Two short performances hit the studio theatre this weekend. The shows were brief, spanning about 45 minutes between them.
The first was a small excerpt from the 19th century realist play Hedda Gabler by Henrik Ibsen, directed by freshman Kelsey Ingle. Studio Theatre saw a two-scene snapshot of a baroque and sordid plot. Before each scene, the eponymous Hedda (played first by junior Maren Reisch, then sophomore Caroline Castro) gives a short monologue to explain the plot. In the scenes, Thea Elvsted (sophomore Alicia Valloriani) discusses with Hedda the misery of her loveless marriage. She expresses a desire to leave her husband for Eilert Lovborg (freshman David Thimmesch), with whom she has been working on an academic paper. Hedda discourages this, citing the social consequences of walking out on a marriage, but does not mention that she herself has a history with Lovborg, and is jealous of Thea’s relationship with him.
In the second scene, Lovborg tells Hedda and Thea (now played by sophomore Cindy Reiter) that he has shredded the manuscript he and Thea had written, which sends Thea running in near-suicidal despair. He reveals to Hedda that he actually lost the manuscript while out drinking, and only told Thea he’d destroyed it to make her hate him because he didn’t want to drag her into his spiral of debauchery. We know from Hedda’s previous monologue that she found the script and will not tell Thea because she wants them to break up.
The plot would have been compelling, but it’s difficult to invest in an excerpt. Thus, I found myself paying more attention to the actors themselves and the directions Ingle had given them. Despite the director’s avowed realist sentiment, I found myself enjoying more than anything the telling, ritualistic movements of the actors. Every rhythmic tilt of the shoulder and torque of the waist was chosen, isolated and practiced to a rare degree. This brought to Ibsen’s realism a stylized, almost Shakespearean tone, which contrasted with the subtle, mundane lines. This made me curious as to what a more physical play would look like under Ingle’s hand.

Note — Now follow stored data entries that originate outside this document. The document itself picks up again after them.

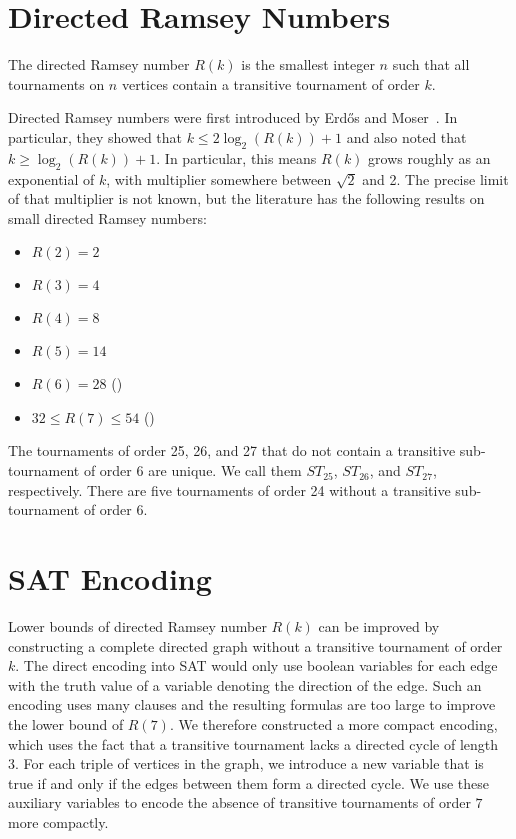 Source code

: \documentclass[conference]{IEEEtran}
\begin{document}
\section*{Directed Ramsey Numbers}
The directed Ramsey number $R(k)$ is the smallest integer $n$ such that all
tournaments on $n$ vertices contain a transitive tournament of order  $k$.

Directed Ramsey numbers were first introduced by Erd\H{o}s and Moser~\cite{ErdosMoser}. 
In particular, they showed that $k \leq 2 \log_2(R(k)) + 1$ and also noted that $k \geq \log_2(R(k)) + 1$. 
In particular, this means $R(k)$ grows roughly as an exponential of $k$, with multiplier somewhere
between $\sqrt{2}$ and 2. The precise limit of that multiplier is not known, but the literature has the following
results on small directed Ramsey numbers:

\begin{itemize}
\item $R(2) = 2$
\item $R(3) = 4$
\item $R(4) = 8$
\item $R(5) = 14$
\item $R(6) = 28$ (\cite{SanchezFlores55})
\item $32 \leq R(7) \leq 54$ (\cite{SanchezFlores54})
\end{itemize}

The tournaments of order 25, 26, and 27 that do not contain a 
transitive sub-tournament of order 6 are unique. We call them $ST_{25}$,
$ST_{26}$, and $ST_{27}$, respectively. There are five 
tournaments of order 24 without a transitive sub-tournament of order 6.



\section*{SAT Encoding}

Lower bounds of directed Ramsey number $R(k)$ can be improved by 
constructing a complete directed graph without a transitive tournament
of order $k$. The direct encoding into SAT would only use boolean 
variables for each edge with the truth value of a variable denoting 
the direction of the edge. Such an encoding uses many clauses and
the resulting formulas are too large to improve the lower bound of
$R(7)$. We therefore constructed a more compact encoding, which
uses the fact that a transitive tournament lacks a directed cycle of
length 3. For each triple of vertices in the graph, we introduce 
a new variable that is true if and only if the edges between them 
form a directed cycle. We use these auxiliary variables to encode 
the absence of transitive tournaments of order $7$ more 
compactly.
\end{document}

After the performance, I asked Ingle why she had chosen to direct two scenes of a long play rather than finding a shorter script. She said she had been set on a classic realist play, and that there were not any short plays in the realist movement. As a freshman, she could not yet put on a long performance. However, her directorial approach makes me hope that by the time she does, she will apply her affinity for the physical to classical theatre or another more heightened genre.
The second play was G. L. Horton’s “The Lost Prince of Paradise” a one-act mined from the playwright’s personal website (http://www.stagepage.info/index.html). Before the play, freshman director William Goehring revealed he had chosen the script because it explored “the changing male sex role and the changing male experience in today’s society.”
The play centers on Fuzzy (freshman Abe Zumwalt), a sexually frustrated nerd at a New Age retreat, and his attempt to seduce a masseuse named Maggie (senior Devyn Mares). Maggie rebukes Fuzzy constantly, but he remains bluntly persistent. Stumbling and stuttering through the encounter, Fuzzy frequently invokes his “bad eyesight” to explain his social ineptitude, even when he’s wearing his glasses and visual queues are not relevant. His eyesight becomes a metaphor for his inability to sense women’s signals of romantic interest (or lack thereof). In accordance with Goehring’s intent, one can read this as a depiction of arguments surrounding rape; men can sometimes push too hard and neglect what women want, but women can also be confusing and contradictory. Although Maggie is anything but subtle, she may as well be due to Fuzzy’s “poor eyesight.” Back in the audience, we see gender relations in absurd relief, showing us how ridiculous Fuzzy’s advances seem.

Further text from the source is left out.